◆ Given entries ◆
_____

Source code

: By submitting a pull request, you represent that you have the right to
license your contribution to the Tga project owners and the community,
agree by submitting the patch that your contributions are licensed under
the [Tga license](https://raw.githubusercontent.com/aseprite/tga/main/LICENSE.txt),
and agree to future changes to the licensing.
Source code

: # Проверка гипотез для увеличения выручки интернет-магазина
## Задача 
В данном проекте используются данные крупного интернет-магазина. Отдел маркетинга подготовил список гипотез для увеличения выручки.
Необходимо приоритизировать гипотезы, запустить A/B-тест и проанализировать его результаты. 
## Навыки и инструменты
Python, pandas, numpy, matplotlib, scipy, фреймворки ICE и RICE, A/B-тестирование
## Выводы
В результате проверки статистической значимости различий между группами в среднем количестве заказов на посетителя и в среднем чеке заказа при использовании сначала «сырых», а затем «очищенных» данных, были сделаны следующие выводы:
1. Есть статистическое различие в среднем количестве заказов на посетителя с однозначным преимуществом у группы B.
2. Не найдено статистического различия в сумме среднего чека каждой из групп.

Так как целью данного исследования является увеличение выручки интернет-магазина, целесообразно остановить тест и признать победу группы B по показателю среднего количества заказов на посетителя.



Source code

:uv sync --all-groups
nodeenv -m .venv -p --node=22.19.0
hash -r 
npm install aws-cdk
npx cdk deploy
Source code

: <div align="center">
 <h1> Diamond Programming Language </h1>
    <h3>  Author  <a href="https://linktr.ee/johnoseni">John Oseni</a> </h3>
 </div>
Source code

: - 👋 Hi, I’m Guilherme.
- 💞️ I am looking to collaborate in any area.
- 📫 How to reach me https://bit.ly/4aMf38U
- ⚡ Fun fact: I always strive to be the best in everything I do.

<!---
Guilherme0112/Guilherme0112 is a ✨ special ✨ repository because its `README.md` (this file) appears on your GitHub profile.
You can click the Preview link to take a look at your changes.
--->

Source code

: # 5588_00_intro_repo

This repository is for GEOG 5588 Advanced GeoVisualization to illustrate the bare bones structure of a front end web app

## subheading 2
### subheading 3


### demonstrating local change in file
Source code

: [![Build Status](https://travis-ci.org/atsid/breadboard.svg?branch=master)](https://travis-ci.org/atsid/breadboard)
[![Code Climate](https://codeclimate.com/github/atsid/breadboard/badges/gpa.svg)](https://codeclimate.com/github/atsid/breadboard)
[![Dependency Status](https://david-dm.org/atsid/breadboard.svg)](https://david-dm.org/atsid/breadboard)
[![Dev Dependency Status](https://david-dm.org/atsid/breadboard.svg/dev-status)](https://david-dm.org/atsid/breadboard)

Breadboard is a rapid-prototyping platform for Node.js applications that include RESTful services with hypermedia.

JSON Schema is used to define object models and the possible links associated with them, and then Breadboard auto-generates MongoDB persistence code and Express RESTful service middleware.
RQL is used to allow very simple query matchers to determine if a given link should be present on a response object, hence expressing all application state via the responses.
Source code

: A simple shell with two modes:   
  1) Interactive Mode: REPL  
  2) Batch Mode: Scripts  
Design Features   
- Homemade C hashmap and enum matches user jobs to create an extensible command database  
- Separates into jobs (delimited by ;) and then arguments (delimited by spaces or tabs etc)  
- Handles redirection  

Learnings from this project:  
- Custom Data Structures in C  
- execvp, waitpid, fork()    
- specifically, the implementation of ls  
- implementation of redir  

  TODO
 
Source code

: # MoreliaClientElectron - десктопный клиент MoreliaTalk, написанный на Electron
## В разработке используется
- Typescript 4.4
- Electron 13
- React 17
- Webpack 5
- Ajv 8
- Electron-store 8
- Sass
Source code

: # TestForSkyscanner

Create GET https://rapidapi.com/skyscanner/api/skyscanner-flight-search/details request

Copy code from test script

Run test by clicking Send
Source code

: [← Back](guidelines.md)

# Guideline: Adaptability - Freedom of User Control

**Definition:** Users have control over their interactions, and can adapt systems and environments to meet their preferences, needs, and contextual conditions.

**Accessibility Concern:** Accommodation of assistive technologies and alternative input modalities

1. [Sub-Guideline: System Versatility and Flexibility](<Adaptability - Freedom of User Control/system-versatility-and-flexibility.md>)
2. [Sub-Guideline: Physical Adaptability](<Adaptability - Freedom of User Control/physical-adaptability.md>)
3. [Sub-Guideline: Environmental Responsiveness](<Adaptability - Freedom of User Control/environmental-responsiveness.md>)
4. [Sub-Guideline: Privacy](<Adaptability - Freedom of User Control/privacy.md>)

_____

◆ Exercise directions ◆
Transcribe each entry above exactly as it reads.

◆ Response area ◆
Source code

: By submitting a pull request, you represent that you have the right to
license your contribution to the Tga project owners and the community,
agree by submitting the patch that your contributions are licensed under
the [Tga license](https://raw.githubusercontent.com/aseprite/tga/main/LICENSE.txt),
and agree to future changes to the licensing.
Source code

: # Проверка гипотез для увеличения выручки интернет-магазина
## Задача 
В данном проекте используются данные крупного интернет-магазина. Отдел маркетинга подготовил список гипотез для увеличения выручки.
Необходимо приоритизировать гипотезы, запустить A/B-тест и проанализировать его результаты. 
## Навыки и инструменты
Python, pandas, numpy, matplotlib, scipy, фреймворки ICE и RICE, A/B-тестирование
## Выводы
В результате проверки статистической значимости различий между группами в среднем количестве заказов на посетителя и в среднем чеке заказа при использовании сначала «сырых», а затем «очищенных» данных, были сделаны следующие выводы:
1. Есть статистическое различие в среднем количестве заказов на посетителя с однозначным преимуществом у группы B.
2. Не найдено статистического различия в сумме среднего чека каждой из групп.

Так как целью данного исследования является увеличение выручки интернет-магазина, целесообразно остановить тест и признать победу группы B по показателю среднего количества заказов на посетителя.



Source code

:uv sync --all-groups
nodeenv -m .venv -p --node=22.19.0
hash -r 
npm install aws-cdk
npx cdk deploy
Source code

: <div align="center">
 <h1> Diamond Programming Language </h1>
    <h3>  Author  <a href="https://linktr.ee/johnoseni">John Oseni</a> </h3>
 </div>
Source code

: - 👋 Hi, I’m Guilherme.
- 💞️ I am looking to collaborate in any area.
- 📫 How to reach me https://bit.ly/4aMf38U
- ⚡ Fun fact: I always strive to be the best in everything I do.

<!---
Guilherme0112/Guilherme0112 is a ✨ special ✨ repository because its `README.md` (this file) appears on your GitHub profile.
You can click the Preview link to take a look at your changes.
--->

Source code

: # 5588_00_intro_repo

This repository is for GEOG 5588 Advanced GeoVisualization to illustrate the bare bones structure of a front end web app

## subheading 2
### subheading 3


### demonstrating local change in file
Source code

: [![Build Status](https://travis-ci.org/atsid/breadboard.svg?branch=master)](https://travis-ci.org/atsid/breadboard)
[![Code Climate](https://codeclimate.com/github/atsid/breadboard/badges/gpa.svg)](https://codeclimate.com/github/atsid/breadboard)
[![Dependency Status](https://david-dm.org/atsid/breadboard.svg)](https://david-dm.org/atsid/breadboard)
[![Dev Dependency Status](https://david-dm.org/atsid/breadboard.svg/dev-status)](https://david-dm.org/atsid/breadboard)

Breadboard is a rapid-prototyping platform for Node.js applications that include RESTful services with hypermedia.

JSON Schema is used to define object models and the possible links associated with them, and then Breadboard auto-generates MongoDB persistence code and Express RESTful service middleware.
RQL is used to allow very simple query matchers to determine if a given link should be present on a response object, hence expressing all application state via the responses.
Source code

: A simple shell with two modes:   
  1) Interactive Mode: REPL  
  2) Batch Mode: Scripts  
Design Features   
- Homemade C hashmap and enum matches user jobs to create an extensible command database  
- Separates into jobs (delimited by ;) and then arguments (delimited by spaces or tabs etc)  
- Handles redirection  

Learnings from this project:  
- Custom Data Structures in C  
- execvp, waitpid, fork()    
- specifically, the implementation of ls  
- implementation of redir  

  TODO
 
Source code

: # MoreliaClientElectron - десктопный клиент MoreliaTalk, написанный на Electron
## В разработке используется
- Typescript 4.4
- Electron 13
- React 17
- Webpack 5
- Ajv 8
- Electron-store 8
- Sass
Source code

: # TestForSkyscanner

Create GET https://rapidapi.com/skyscanner/api/skyscanner-flight-search/details request

Copy code from test script

Run test by clicking Send
Source code

: [← Back](guidelines.md)

# Guideline: Adaptability - Freedom of User Control

**Definition:** Users have control over their interactions, and can adapt systems and environments to meet their preferences, needs, and contextual conditions.

**Accessibility Concern:** Accommodation of assistive technologies and alternative input modalities

1. [Sub-Guideline: System Versatility and Flexibility](<Adaptability - Freedom of User Control/system-versatility-and-flexibility.md>)
2. [Sub-Guideline: Physical Adaptability](<Adaptability - Freedom of User Control/physical-adaptability.md>)
3. [Sub-Guideline: Environmental Responsiveness](<Adaptability - Freedom of User Control/environmental-responsiveness.md>)
4. [Sub-Guideline: Privacy](<Adaptability - Freedom of User Control/privacy.md>)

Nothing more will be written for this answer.